Dès lors, il semble pertinent de se demander dans quelle mesure cet extrait du discours de Portalis permet d’illustrer les tensions à l’œuvre en droit pénal, entre un caractère subsidiaire et un caractère auxiliaire de la matière.

I – L’affirmation du caractère subsidiaire du droit pénal

A) La reconnaissance de la discontinuité du droit pénal comme une garantie de la liberté

« Les matières criminelles, qui ne roulent que certaines actions, sont circonscrites ; les matières civiles ne le sont pas. Elles embrassent indéfiniment toutes les actions et tous les intérêts compliqués et variable qui peuvent devenir un objet de litige entre les hommes vivant en société. »

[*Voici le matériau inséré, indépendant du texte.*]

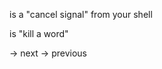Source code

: <C-c> is a "cancel signal" from your shell

<C-w> is "kill a word"

<C-n> -> next
<C-p> -> previous

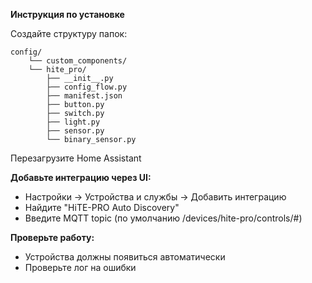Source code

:**Инструкция по установке**

Создайте структуру папок:


    config/
        └── custom_components/
        └── hite_pro/
            ├── __init__.py
            ├── config_flow.py
            ├── manifest.json
            ├── button.py
            ├── switch.py
            ├── light.py
            ├── sensor.py
            └── binary_sensor.py

Перезагрузите Home Assistant

**Добавьте интеграцию через UI:**
- Настройки → Устройства и службы → Добавить интеграцию
- Найдите "HiTE-PRO Auto Discovery"
- Введите MQTT topic (по умолчанию /devices/hite-pro/controls/#)

**Проверьте работу:**
- Устройства должны появиться автоматически
- Проверьте лог на ошибки
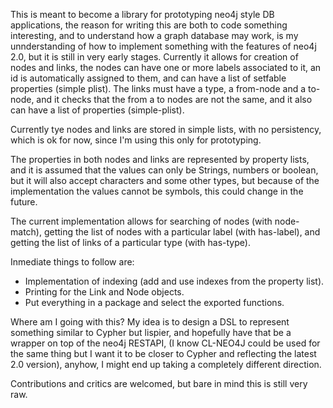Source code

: This is meant to become a library for prototyping neo4j style DB applications, the reason for writing this are both to code something interesting, and to understand how a graph database may work, is my unnderstanding of how to implement something with the features of neo4j 2.0, but it is still in very early stages. Currently it allows for creation of nodes and links, the nodes can have one or more labels associated to it, an id is automatically assigned to them, and can have a list of setfable properties (simple plist). The links must have a type, a from-node and a to-node, and it checks that the from a to nodes are not the same, and it also can have a list of properties (simple-plist).

Currently tye nodes and links are stored in simple lists, with no persistency, which is ok for now, since I'm using this only for prototyping.

The properties in both nodes and links are represented by property lists, and it is assumed that the values can only be Strings, numbers or boolean, but it will also accept characters and some other types, but because of the implementation the values cannot be symbols, this could change in the future.

The current implementation allows for searching of nodes (with node-match), getting the list of nodes with a particular label (with has-label), and getting the list of links of a particular type (with has-type).

Inmediate things to follow are:
- Implementation of indexing (add and use indexes from the property list).
- Printing for the Link and Node objects.
- Put everything in a package and select the exported functions.

Where am I going with this? My idea is to design a DSL to represent something similar to Cypher but lispier, and hopefully have that be a wrapper on top of the neo4j RESTAPI, (I know CL-NEO4J could be used for the same thing but I want it to be closer to Cypher and reflecting the latest 2.0 version), anyhow, I might end up taking a completely different direction.

Contributions and critics are welcomed, but bare in mind this is still very raw.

  • Le droit pénal est subsidiaire (dernier recours) donc il est discontinu (les vides comptent plus que les pleins) contrairement aux autres branches du droit (civil, commercial, administratif).
  • La discontinuité permet la protection de la liberté individuelle de chacun ; il est possible ici de formuler une critique lorsque l’on songe à l’élaboration du Code pénal napoléonien de 1810 (« code de fer »).

B) La consécration de la nature accessoire d’un droit pénal dénué de portée normative

« Conséquemment, les matières criminelles peuvent devenir l’objet d’une prévoyance dont les matières civiles ne sont pas susceptibles. »

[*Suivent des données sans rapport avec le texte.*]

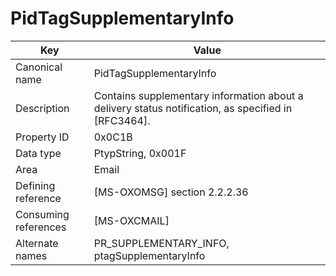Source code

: # PidTagSupplementaryInfo

| Key | Value |
|---|---|
| Canonical name | PidTagSupplementaryInfo |
| Description | Contains supplementary information about a delivery status notification, as specified in [RFC3464]. |
| Property ID | 0x0C1B |
| Data type | PtypString, 0x001F |
| Area | Email |
| Defining reference | [MS-OXOMSG] section 2.2.2.36 |
| Consuming references | [MS-OXCMAIL] |
| Alternate names | PR_SUPPLEMENTARY_INFO, ptagSupplementaryInfo |
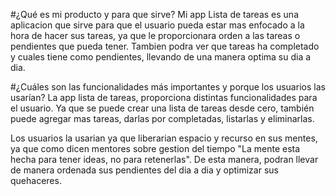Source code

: #¿Qué es mi producto y para que sirve?
Mi app Lista de tareas es una aplicacion que sirve para que el usuario pueda estar mas enfocado a la hora de hacer sus tareas, ya que le proporcionara  orden a las tareas o pendientes que pueda tener. Tambien podra ver que tareas ha completado y cuales tiene como pendientes, llevando de una manera optima su dia a dia.

#¿Cuáles son las funcionalidades más importantes y porque los usuarios las usarían?
La app lista de tareas, proporciona distintas funcionalidades para el usuario. Ya que se puede crear una lista de tareas desde cero, también puede agregar mas tareas, darlas por completadas, listarlas y eliminarlas.

Los usuarios la usarian ya que liberarian espacio y recurso en sus mentes, ya que como dicen mentores sobre gestion del tiempo "La mente esta hecha para tener ideas, no para retenerlas". De esta manera, podran llevar de manera ordenada sus pendientes del dia a dia y optimizar sus quehaceres.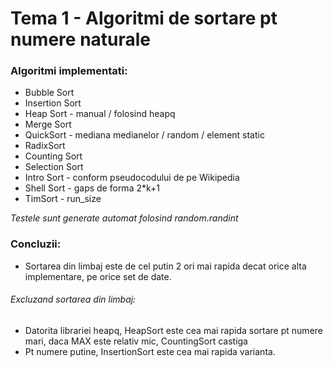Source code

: # Tema 1 - Algoritmi de sortare pt numere naturale 

### Algoritmi implementati:
* Bubble Sort
* Insertion Sort
* Heap Sort - manual / folosind heapq
* Merge Sort
* QuickSort - mediana medianelor / random / element static 
* RadixSort 
* Counting Sort
* Selection Sort
* Intro Sort - conform pseudocodului de pe Wikipedia
* Shell Sort - gaps de forma 2*k+1
* TimSort - run_size 

_Testele sunt generate automat folosind random.randint_

### Concluzii: 
* Sortarea din limbaj este de cel putin 2 ori mai rapida decat orice alta implementare, pe orice set de date.

###### Excluzand sortarea din limbaj:

* Datorita librariei heapq, HeapSort este cea mai rapida sortare pt numere mari, daca MAX este relativ mic, CountingSort castiga
* Pt numere putine, InsertionSort este cea mai rapida varianta.
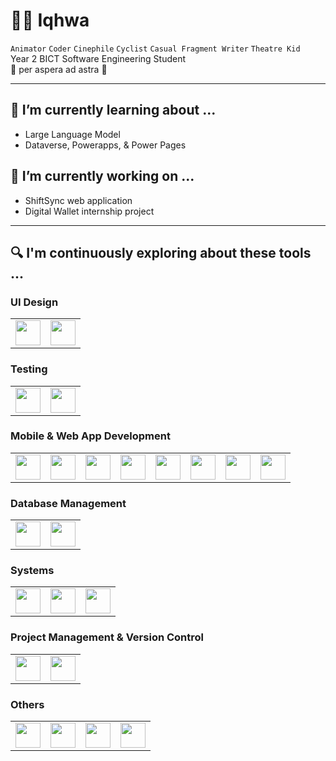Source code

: # 🧙‍♂️ Iqhwa

`Animator` `Coder` `Cinephile` `Cyclist` `Casual Fragment Writer` `Theatre Kid`  
Year 2 BICT Software Engineering Student  
🌟 per aspera ad astra 🌟


---

## 🌱 I’m currently learning about ...
- Large Language Model
- Dataverse, Powerapps, & Power Pages

## 🔭 I’m currently working on ...
- ShiftSync web application
- Digital Wallet internship project


---

## 🔍 I'm continuously exploring about these tools ...

### UI Design
<table>
  <tr>
    <td><img src="https://cdn.jsdelivr.net/gh/devicons/devicon/icons/figma/figma-original.svg" width="40" height="40"/></td>
    <td><img src="https://cdn.jsdelivr.net/gh/devicons/devicon/icons/gimp/gimp-original.svg" width="40" height="40"/></td>
  </tr>
</table>

### Testing
<table>
  <tr>
    <td><img src="https://cdn.jsdelivr.net/gh/devicons/devicon/icons/jest/jest-plain.svg" width="40" height="40"/></td>
    <td><img src="https://cdn.jsdelivr.net/gh/devicons/devicon/icons/eslint/eslint-original.svg" width="40" height="40"/></td>
  </tr>
</table>

### Mobile & Web App Development
<table>
  <tr>
    <td><img src="https://cdn.jsdelivr.net/gh/devicons/devicon/icons/html5/html5-original.svg" width="40" height="40"/></td>
    <td><img src="https://cdn.jsdelivr.net/gh/devicons/devicon/icons/python/python-original.svg" width="40" height="40"/></td>
    <td><img src="https://cdn.jsdelivr.net/gh/devicons/devicon/icons/javascript/javascript-original.svg" width="40" height="40"/></td>
    <td><img src="https://cdn.jsdelivr.net/gh/devicons/devicon/icons/typescript/typescript-original.svg" width="40" height="40"/></td>
    <td><img src="https://cdn.jsdelivr.net/gh/devicons/devicon/icons/bootstrap/bootstrap-original.svg" width="40" height="40"/></td>
    <td><img src="https://cdn.jsdelivr.net/gh/devicons/devicon/icons/csharp/csharp-original.svg" width="40" height="40"/></td>
    <td><img src="https://cdn.jsdelivr.net/gh/devicons/devicon/icons/react/react-original.svg" width="40" height="40"/></td>
    <td><img src="https://cdn.jsdelivr.net/gh/devicons/devicon/icons/woocommerce/woocommerce-original.svg" width="40" height="40"/></td>
  </tr>
</table>

### Database Management
<table>
  <tr>
    <td><img src="https://cdn.jsdelivr.net/gh/devicons/devicon/icons/mariadb/mariadb-original.svg" width="40" height="40"/></td>
    <td><img src="https://cdn.jsdelivr.net/gh/devicons/devicon/icons/mysql/mysql-original.svg" width="40" height="40"/></td>
  </tr>
</table>

### Systems
<table>
  <tr>
    <td><img src="https://cdn.jsdelivr.net/gh/devicons/devicon/icons/bash/bash-original.svg" width="40" height="40"/></td>
    <td><img src="https://cdn.jsdelivr.net/gh/devicons/devicon/icons/linux/linux-original.svg" width="40" height="40"/></td>
    <td><img src="https://cdn.jsdelivr.net/gh/devicons/devicon/icons/powershell/powershell-original.svg" width="40" height="40"/></td>
  </tr>
</table>

### Project Management & Version Control
<table>
  <tr>
    <td><img src="https://cdn.jsdelivr.net/gh/devicons/devicon/icons/git/git-original.svg" width="40" height="40"/></td>
    <td><img src="https://cdn.jsdelivr.net/gh/devicons/devicon/icons/jira/jira-original.svg" width="40" height="40"/></td>
  </tr>
</table>

### Others
<table>
  <tr>
    <td><img src="https://cdn.jsdelivr.net/gh/devicons/devicon/icons/flask/flask-original.svg" width="40" height="40"/></td>
    <td><img src="https://cdn.jsdelivr.net/gh/devicons/devicon/icons/babel/babel-original.svg" width="40" height="40"/></td>
    <td><img src="https://cdn.jsdelivr.net/gh/devicons/devicon/icons/apache/apache-original.svg" width="40" height="40"/></td>
    <td><img src="https://cdn.jsdelivr.net/gh/devicons/devicon/icons/json/json-original.svg" width="40" height="40"/></td>
  </tr>
</table>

  • La discontinuité et la prévisibilité du droit pénal implique-t-elle une normativité de la discipline selon Portalis ? Il faut ici évoquer le cas des contraventions et l’inflation législative, qui remettent en cause cette portée prévisible et laissent supposer une certaine pédagogie du droit pénal.
  • Si la prévoyance peut avoir une vertu pédagogique, la portée normative du droit pénal est une théorie qu’il faut rejeter : il s’agit d’un droit nécessairement sanctionnateur, donc accessoire.

Transition : ce caractère accessoire lui donne-t-il une autonomie ?

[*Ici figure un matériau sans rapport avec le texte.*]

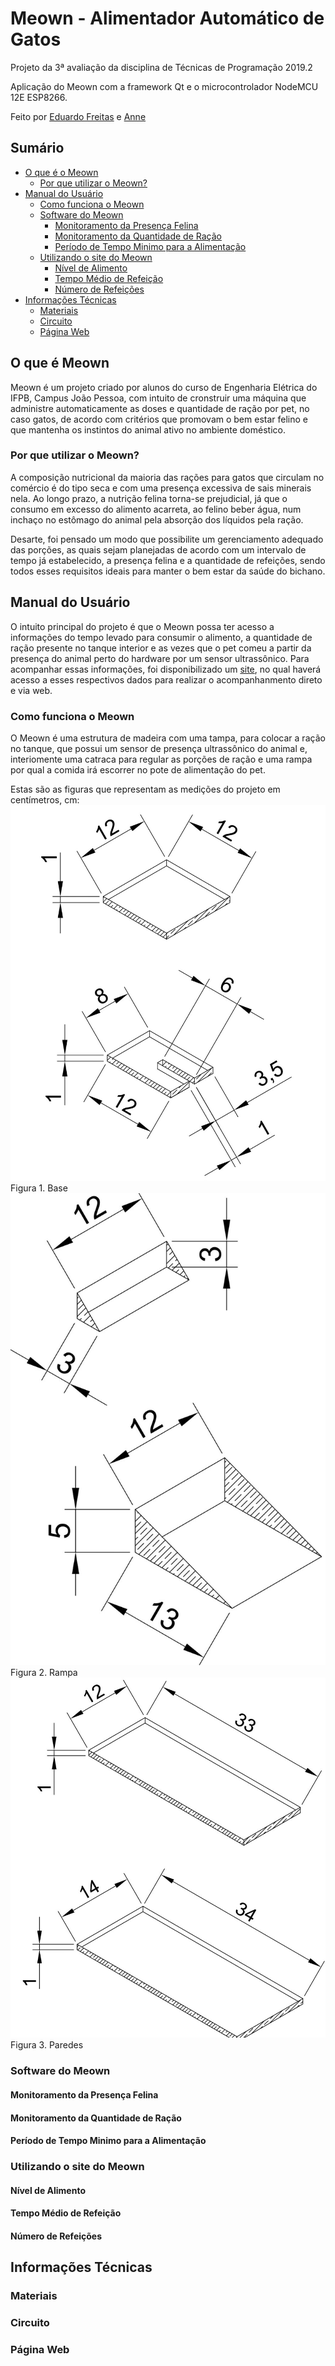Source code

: # Meown - Alimentador Automático de Gatos


Projeto da 3ª avaliação da disciplina de Técnicas de Programação 2019.2

Aplicação do Meown com a framework Qt e o microcontrolador NodeMCU 12E ESP8266.

Feito por [Eduardo Freitas](https://github.com/EduFreit4s) e [Anne](https://github.com/AnneSaint)

## Sumário 
* [O que é o Meown](https://github.com/AnneSaint/Meown/blob/master/README.md#o-que-%C3%A9-meown)
  * [Por que utilizar o Meown?](https://github.com/AnneSaint/Meown/blob/master/README.md#por-que-utilizar-o-meown)
* [Manual do Usuário](https://github.com/AnneSaint/Meown/blob/master/README.md#manual-do-usu%C3%A1rio)
  * [Como funciona o Meown](https://github.com/AnneSaint/Meown/blob/master/README.md#como-funciona-o-meown)
  * [Software do Meown](https://github.com/AnneSaint/Meown/blob/master/README.md#software-do-meown)
    * [Monitoramento da Presença Felina](https://github.com/AnneSaint/Meown/blob/master/README.md#monitoramento-da-presen%C3%A7a-felina)
    * [Monitoramento da Quantidade de Ração](https://github.com/AnneSaint/Meown/blob/master/README.md#monitoramento-da-quantidade-de-ra%C3%A7%C3%A3o)
    * [Período de Tempo Minimo para a Alimentação](https://github.com/AnneSaint/Meown/blob/master/README.md#per%C3%ADodo-de-tempo-minimo-para-a-alimenta%C3%A7%C3%A3o)
  * [Utilizando o site do Meown](https://github.com/AnneSaint/Meown/blob/master/README.md#utilizando-o-site-do-meown)
    * [Nível de Alimento](https://github.com/AnneSaint/Meown/blob/master/README.md#n%C3%ADvel-de-alimento)
    * [Tempo Médio de Refeição](https://github.com/AnneSaint/Meown/blob/master/README.md#tempo-m%C3%A9dio-de-refei%C3%A7%C3%A3o)
    * [Número de Refeições](https://github.com/AnneSaint/Meown/blob/master/README.md#n%C3%BAmero-de-refei%C3%A7%C3%B5es)
* [Informações Técnicas](https://github.com/AnneSaint/Meown/blob/master/README.md#informa%C3%A7%C3%B5es-t%C3%A9cnicas)
  * [Materiais](https://github.com/AnneSaint/Meown/blob/master/README.md#materiais)
  * [Circuito](https://github.com/AnneSaint/Meown/blob/master/README.md#circuito)
  * [Página Web](https://github.com/AnneSaint/Meown/blob/master/README.md#p%C3%A1gina-web)


## O que é Meown
Meown é um projeto criado por alunos do curso de Engenharia Elétrica do IFPB, Campus João Pessoa, com intuito de cronstruir uma máquina que administre automaticamente as doses e quantidade de ração por pet, no caso gatos, de acordo com critérios que promovam o bem estar felino e que mantenha os instintos do animal ativo no ambiente doméstico. 
### Por que utilizar o Meown?
A composição nutricional da maioria das rações para gatos que circulam no comércio é do tipo seca e com uma presença excessiva de sais minerais nela. Ao longo prazo, a nutrição felina torna-se prejudicial, já que o consumo em excesso do alimento acarreta, ao felino beber água, num inchaço no estômago do animal pela absorção dos líquidos pela ração.

Desarte, foi pensado um modo que possibilite um gerenciamento adequado das porções, as quais sejam planejadas de acordo com um intervalo de tempo já estabelecido, a presença felina e a quantidade de refeições, sendo todos esses requisitos ideais para manter o bem estar da saúde do bichano.
## Manual do Usuário
O intuito principal do projeto é que o Meown possa ter acesso a informações do tempo levado para consumir o alimento, a quantidade de ração presente no tanque interior e as vezes que o pet comeu a partir da presença do animal perto do hardware por um sensor ultrassônico. Para acompanhar essas informações, foi disponibilizado um [site](http://meown-engine.herokuapp.com/), no qual haverá acesso a esses respectivos dados para realizar o acompanhanmento direto e via web.
### Como funciona o Meown
O Meown é uma estrutura de madeira com uma tampa, para colocar a ração no tanque, que possui um sensor de presença ultrassônico do animal e, interiomente uma catraca para regular as porções de ração e uma rampa por qual a comida irá escorrer no pote de alimentação do pet.

Estas são as figuras que representam as medições do projeto em centímetros, cm:
![Figura 1. Base;](https://github.com/AnneSaint/Meown/blob/master/base.jpg)
Figura 1. Base
![Figura 2. Rampa](https://github.com/AnneSaint/Meown/blob/master/rampas.jpg)
Figura 2. Rampa
![Figura 3. Paredes](https://github.com/AnneSaint/Meown/blob/master/paredes.jpg)
Figura 3. Paredes
### Software do Meown
#### Monitoramento da Presença Felina
#### Monitoramento da Quantidade de Ração
#### Período de Tempo Minimo para a Alimentação
### Utilizando o site do Meown
#### Nível de Alimento
#### Tempo Médio de Refeição
#### Número de Refeições
## Informações Técnicas
### Materiais
### Circuito
### Página Web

II. Le rejet relatif du caractère autonome du droit pénal

A) La revendication de la fonction de garantie assurée par le droit pénal

« Les lois pénales ou criminelles sont moins une espèce particulière de lois que la sanction de toutes les autres. »

  • Loin de reconnaître une autonomie au droit pénal, Portalis semble lui accorder une fonction de garantie : le droit pénal défend des intérêts et des valeurs qui lui sont étrangers (positives ou naturelles).
  • Le droit pénal n’a pas de contenu substantiel : en principe donc, il doit se référer aux normes extra-pénales dont il assure la sanction (pas d’autonomie).

B) L’esquisse d’une autonomie latente de la discipline pénale due à la spécificité de sa
sanction

« Elles ne règlent pas, à proprement parler, les rapports des hommes entre eux, mais ceux de chaque homme avec les lois qui veillent pour tous. »

  • Mais Portalis reconnaît une certaine spécificité au droit pénal et principalement à la sanction pénale, qui n’a pas le même objet ni la même fonction que la sanction civile ; il admet ici une certaine autonomie du droit pénal qui ne peut pas toujours se référer au texte extra-pénal pour son efficacité.
  • Cependant, une fois cette spécificité admise, il ne s’agit pas de louer une quelconque autonomie du droit pénal qui serait délétère pour le principe de légalité (= la garantie de la liberté), d’autant plus que le phénomène apparaît aujourd’hui en reflux.